→ What is expected
What is needed is an exact copy of the entries below, from the line that contains "- Session management" through the final line, both included, and nothing else.
+++ Extracted records
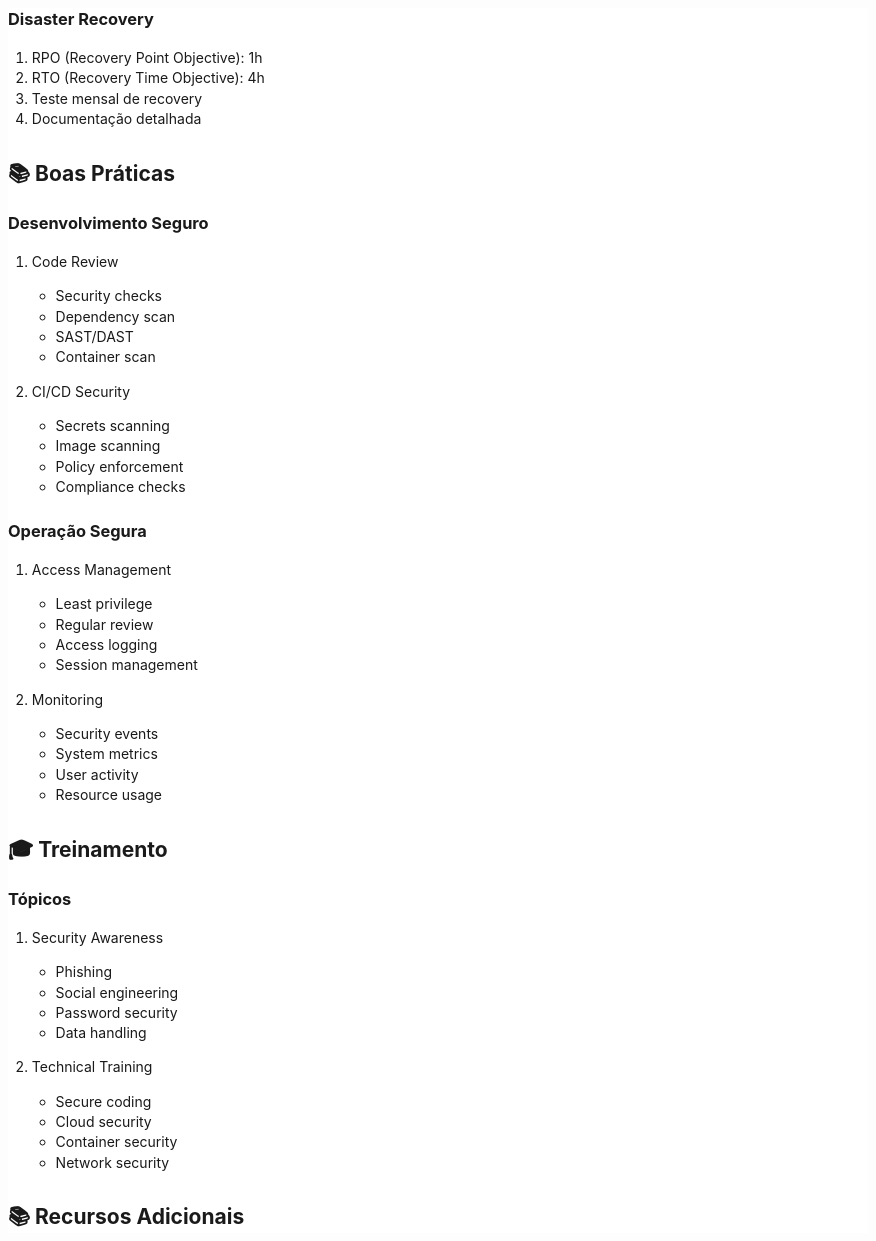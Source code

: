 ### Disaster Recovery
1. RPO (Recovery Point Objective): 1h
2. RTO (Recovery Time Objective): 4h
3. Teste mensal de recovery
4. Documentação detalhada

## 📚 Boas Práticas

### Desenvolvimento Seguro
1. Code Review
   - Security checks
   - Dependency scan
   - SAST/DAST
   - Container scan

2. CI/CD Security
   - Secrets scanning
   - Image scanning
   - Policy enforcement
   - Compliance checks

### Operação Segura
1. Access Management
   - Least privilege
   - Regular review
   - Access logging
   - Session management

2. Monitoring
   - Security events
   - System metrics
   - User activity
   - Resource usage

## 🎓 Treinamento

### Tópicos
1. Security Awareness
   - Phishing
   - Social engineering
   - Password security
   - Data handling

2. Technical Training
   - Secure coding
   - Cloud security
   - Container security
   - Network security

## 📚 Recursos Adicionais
++++++
→ Result of the task
   - Session management

2. Monitoring
   - Security events
   - System metrics
   - User activity
   - Resource usage

## 🎓 Treinamento

### Tópicos
1. Security Awareness
   - Phishing
   - Social engineering
   - Password security
   - Data handling

2. Technical Training
   - Secure coding
   - Cloud security
   - Container security
   - Network security

## 📚 Recursos Adicionais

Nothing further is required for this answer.